The problem is knowing what to log so that you don't have a trace with the
proof you are searching which is to big to be usefull. Purify gives me an
hint about that. In memory safe languages, I don't know where to start, or
more precisely, I've to start far further. With the run-time of the
program I'm working on, that's a major advantage.

> The important tidbit that makes it all work is that bugs anywhere in the
> program can't mess the logging subsystem.
>
> Let's face it. Memory safety is too nice a property. If the argument is
> that it leads to messier languages and slower programs, I'd agree. But
> IMHO the arguments brought in this thread didn't carry much weight.
>
> So my answer to "Purify can't tell you..." is "Because you don't need
> Purify".

I don't agree. In C++, you are able to express some of your design
assumptions about the life time of your objets (this is an automatic
objects, this object should now no more be accessed). As provided, C++ has
a limited set of such policies (static objects, automatic objects, raw
pointers, reference, smart_ptr) and has a mecanism (smart pointers) to
provide others. In some case, we have enforced sematic with it, in other
no (some people use references as soon at it can never be NULL in a correct
program, other have different rules; I've seen smart pointers introduced
just as a way to document the policy). purify allows to (partially) check
some part of the policies where it can't be checked statically.

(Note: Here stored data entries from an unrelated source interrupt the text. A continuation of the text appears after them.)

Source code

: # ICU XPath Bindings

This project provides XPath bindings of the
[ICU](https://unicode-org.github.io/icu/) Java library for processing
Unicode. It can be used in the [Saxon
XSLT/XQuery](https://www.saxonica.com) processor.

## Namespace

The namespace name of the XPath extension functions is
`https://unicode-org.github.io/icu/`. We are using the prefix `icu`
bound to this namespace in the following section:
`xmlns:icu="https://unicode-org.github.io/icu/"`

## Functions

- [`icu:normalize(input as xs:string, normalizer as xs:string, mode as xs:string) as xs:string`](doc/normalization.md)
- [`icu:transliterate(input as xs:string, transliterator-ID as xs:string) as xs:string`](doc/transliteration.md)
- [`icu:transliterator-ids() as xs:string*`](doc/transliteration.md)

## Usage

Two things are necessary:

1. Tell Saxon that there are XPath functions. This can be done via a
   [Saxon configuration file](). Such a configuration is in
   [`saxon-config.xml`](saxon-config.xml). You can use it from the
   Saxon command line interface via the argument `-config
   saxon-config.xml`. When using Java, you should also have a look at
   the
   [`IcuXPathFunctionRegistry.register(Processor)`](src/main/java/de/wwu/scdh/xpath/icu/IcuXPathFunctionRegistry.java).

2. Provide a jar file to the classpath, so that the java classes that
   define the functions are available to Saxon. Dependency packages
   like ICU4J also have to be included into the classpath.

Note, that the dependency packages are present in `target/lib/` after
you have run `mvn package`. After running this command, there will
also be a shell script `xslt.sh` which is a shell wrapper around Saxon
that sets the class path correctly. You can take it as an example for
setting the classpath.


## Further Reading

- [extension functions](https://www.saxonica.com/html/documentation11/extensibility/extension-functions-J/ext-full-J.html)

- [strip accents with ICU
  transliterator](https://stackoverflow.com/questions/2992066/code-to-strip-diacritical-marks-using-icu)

This is quite a similar issue as typing. One can see typing systems as
introducing constraints on values. One way to classify typing system
(there are others) is untyped, staticaly typed and dynamically typed.
Untyped is unsafe because there are expressed constraints which are not
checked. Dynamically typed is safe but can't express constraints.
Statically typed is safe and can express and check constraints
(statically). Even if you don't need to express the constraints to be
safe, expressing and checking them is nice as bugs are detected earlier.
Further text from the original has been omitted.